On December 7, 2009, Kampman was officially placed on injured reserve due to a knee injury he suffered earlier in the year versus the San Francisco 49ers in week 11.

===Jacksonville Jaguars===
Kampman signed with the Jacksonville Jaguars on March 6, 2010. He was released on June 7, 2012, after missing nearly the entire 2011 season due to injury.

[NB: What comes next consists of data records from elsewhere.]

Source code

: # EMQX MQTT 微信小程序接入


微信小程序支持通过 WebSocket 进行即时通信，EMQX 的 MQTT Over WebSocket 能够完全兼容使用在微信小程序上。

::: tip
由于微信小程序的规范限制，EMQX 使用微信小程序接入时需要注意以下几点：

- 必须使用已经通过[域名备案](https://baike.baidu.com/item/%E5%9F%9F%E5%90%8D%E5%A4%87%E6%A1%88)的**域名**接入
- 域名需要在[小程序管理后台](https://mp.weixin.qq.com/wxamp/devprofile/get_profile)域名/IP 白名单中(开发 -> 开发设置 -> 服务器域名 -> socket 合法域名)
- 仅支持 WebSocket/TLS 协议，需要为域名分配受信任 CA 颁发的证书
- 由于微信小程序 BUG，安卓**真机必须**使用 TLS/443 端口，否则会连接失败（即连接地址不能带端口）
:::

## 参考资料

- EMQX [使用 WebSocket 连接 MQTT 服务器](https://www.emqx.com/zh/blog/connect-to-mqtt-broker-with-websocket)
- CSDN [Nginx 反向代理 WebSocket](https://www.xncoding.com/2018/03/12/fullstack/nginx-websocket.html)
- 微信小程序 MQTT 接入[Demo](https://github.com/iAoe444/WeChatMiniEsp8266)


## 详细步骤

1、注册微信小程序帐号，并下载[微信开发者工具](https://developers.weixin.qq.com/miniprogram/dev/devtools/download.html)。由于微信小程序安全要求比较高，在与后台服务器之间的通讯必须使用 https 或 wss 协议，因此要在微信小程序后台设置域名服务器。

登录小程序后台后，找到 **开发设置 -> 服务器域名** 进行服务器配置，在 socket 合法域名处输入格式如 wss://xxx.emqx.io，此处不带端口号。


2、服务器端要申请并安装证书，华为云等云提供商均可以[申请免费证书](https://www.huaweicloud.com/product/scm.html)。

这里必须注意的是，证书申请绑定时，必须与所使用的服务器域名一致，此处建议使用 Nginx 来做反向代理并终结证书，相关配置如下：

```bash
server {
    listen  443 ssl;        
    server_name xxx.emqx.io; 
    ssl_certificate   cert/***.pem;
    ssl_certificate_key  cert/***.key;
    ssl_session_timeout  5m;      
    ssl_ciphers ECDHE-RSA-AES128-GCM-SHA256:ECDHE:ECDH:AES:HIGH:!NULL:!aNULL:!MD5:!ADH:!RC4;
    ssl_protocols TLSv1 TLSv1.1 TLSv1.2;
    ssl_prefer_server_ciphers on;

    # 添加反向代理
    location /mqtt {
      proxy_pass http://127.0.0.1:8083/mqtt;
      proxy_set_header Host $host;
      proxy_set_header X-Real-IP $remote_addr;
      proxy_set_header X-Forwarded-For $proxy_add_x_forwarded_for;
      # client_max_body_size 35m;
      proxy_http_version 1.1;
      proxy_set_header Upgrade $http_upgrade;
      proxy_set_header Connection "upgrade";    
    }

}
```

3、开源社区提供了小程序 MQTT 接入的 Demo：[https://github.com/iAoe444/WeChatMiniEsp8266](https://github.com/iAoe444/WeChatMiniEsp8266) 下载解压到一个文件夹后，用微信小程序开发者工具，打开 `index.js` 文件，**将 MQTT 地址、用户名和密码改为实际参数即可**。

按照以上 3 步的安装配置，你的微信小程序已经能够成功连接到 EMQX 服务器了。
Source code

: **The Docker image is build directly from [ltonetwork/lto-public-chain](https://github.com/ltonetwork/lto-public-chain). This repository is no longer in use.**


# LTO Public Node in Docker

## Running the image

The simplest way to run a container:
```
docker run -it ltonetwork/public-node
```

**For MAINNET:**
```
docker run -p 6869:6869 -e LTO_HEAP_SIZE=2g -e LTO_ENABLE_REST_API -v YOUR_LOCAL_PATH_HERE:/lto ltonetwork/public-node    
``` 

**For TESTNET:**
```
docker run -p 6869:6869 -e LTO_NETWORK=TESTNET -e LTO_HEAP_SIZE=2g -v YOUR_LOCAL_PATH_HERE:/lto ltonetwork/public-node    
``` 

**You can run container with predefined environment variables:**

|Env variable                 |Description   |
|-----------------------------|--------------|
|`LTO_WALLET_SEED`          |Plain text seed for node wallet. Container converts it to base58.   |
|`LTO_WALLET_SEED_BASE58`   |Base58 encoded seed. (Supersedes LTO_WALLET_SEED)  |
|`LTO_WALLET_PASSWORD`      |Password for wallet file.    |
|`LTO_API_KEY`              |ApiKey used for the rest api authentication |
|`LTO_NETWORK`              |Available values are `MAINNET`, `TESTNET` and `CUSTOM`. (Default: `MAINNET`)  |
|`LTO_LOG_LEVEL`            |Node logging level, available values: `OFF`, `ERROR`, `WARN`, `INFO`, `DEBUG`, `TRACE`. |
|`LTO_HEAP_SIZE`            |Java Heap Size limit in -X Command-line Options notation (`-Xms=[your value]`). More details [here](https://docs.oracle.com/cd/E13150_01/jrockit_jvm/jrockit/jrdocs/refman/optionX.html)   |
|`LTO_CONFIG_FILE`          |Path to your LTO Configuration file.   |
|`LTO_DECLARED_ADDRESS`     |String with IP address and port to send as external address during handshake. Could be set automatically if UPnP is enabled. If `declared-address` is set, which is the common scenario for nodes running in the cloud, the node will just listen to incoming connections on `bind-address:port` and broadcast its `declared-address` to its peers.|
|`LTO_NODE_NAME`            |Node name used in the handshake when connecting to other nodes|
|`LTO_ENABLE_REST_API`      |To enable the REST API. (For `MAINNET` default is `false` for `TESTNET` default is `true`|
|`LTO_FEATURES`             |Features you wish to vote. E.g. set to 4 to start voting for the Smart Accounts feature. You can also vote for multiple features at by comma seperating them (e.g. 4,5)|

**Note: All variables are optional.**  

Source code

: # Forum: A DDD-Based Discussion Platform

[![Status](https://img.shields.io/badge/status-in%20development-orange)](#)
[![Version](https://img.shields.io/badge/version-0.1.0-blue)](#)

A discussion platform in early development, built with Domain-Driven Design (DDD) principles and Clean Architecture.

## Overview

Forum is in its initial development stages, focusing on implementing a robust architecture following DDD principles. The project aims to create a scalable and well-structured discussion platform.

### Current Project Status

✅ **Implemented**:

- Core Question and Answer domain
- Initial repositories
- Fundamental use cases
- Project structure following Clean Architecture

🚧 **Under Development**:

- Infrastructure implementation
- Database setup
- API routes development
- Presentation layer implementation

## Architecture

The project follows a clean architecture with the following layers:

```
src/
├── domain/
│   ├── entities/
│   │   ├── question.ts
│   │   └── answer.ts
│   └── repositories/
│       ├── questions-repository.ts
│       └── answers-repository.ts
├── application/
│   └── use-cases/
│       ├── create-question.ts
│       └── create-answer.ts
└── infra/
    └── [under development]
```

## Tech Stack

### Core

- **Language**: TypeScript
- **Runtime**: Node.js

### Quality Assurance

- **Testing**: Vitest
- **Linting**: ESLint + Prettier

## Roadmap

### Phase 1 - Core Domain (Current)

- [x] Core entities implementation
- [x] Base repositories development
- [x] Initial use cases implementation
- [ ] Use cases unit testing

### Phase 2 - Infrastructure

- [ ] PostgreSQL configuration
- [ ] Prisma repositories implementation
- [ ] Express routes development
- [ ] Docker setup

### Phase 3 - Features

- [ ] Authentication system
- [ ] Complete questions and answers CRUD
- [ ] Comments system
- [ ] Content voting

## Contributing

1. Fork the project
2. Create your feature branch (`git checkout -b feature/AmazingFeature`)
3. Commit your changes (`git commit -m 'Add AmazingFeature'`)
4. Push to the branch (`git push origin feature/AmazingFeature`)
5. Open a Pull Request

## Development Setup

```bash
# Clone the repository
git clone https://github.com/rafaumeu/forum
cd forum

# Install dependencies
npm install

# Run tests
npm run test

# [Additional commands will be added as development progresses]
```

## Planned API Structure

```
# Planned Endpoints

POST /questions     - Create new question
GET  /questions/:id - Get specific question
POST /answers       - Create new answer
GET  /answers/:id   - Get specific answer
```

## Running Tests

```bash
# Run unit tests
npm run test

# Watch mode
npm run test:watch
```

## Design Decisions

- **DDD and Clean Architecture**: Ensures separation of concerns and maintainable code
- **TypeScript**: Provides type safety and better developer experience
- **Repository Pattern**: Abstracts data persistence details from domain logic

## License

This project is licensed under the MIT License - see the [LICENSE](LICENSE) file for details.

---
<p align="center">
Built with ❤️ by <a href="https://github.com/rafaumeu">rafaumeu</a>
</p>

In 2013, he officially announced his retirement.

===NFL statistics===

| Year | Team | GP | COMB | TOTAL | AST | SACK | FF | FR | FR YDS | INT | IR YDS | AVG IR | LNG | TD | PD |
|---|---|---|---|---|---|---|---|---|---|---|---|---|---|---|---|
| 2002 | GB | 12 | 24 | 12 | 12 | 0.5 | 0 | 0 | 0 | 0 | 0 | 0 | 0 | 0 | 2 |
| 2003 | GB | 12 | 29 | 18 | 11 | 2.0 | 3 | 1 | 0 | 0 | 0 | 0 | 0 | 0 | 0 |
| 2004 | GB | 16 | 67 | 47 | 20 | 4.5 | 1 | 1 | 0 | 0 | 0 | 0 | 0 | 0 | 3 |
| 2005 | GB | 16 | 81 | 59 | 22 | 6.5 | 3 | 0 | 0 | 0 | 0 | 0 | 0 | 0 | 2 |
| 2006 | GB | 16 | 89 | 59 | 30 | 15.5 | 3 | 1 | 0 | 0 | 0 | 0 | 0 | 0 | 0 |
| 2007 | GB | 15 | 64 | 48 | 16 | 12.0 | 1 | 1 | 0 | 0 | 0 | 0 | 0 | 0 | 0 |
| 2008 | GB | 16 | 62 | 47 | 15 | 9.5 | 0 | 0 | 0 | 0 | 0 | 0 | 0 | 0 | 1 |
| 2009 | GB | 9 | 42 | 30 | 12 | 3.5 | 1 | 0 | 0 | 0 | 0 | 0 | 0 | 0 | 0 |
| 2010 | JAX | 8 | 25 | 16 | 9 | 4.0 | 0 | 0 | 0 | 0 | 0 | 0 | 0 | 0 | 2 |
| 2011 | JAX | 3 | 0 | 0 | 0 | 0 | 0 | 0 | 0 | 0 | 0 | 0 | 0 | 0 | 0 |
| Career |  | 123 | 483 | 336 | 147 | 58.0 | 12 | 4 | 0 | 0 | 0 | 0 | 0 | 0 | 10 |

==Personal life==
Kampman is married to Linde, the couple has four children.

Kampman is a supporter of Compassion International and their “Fill the Stadium” initiative.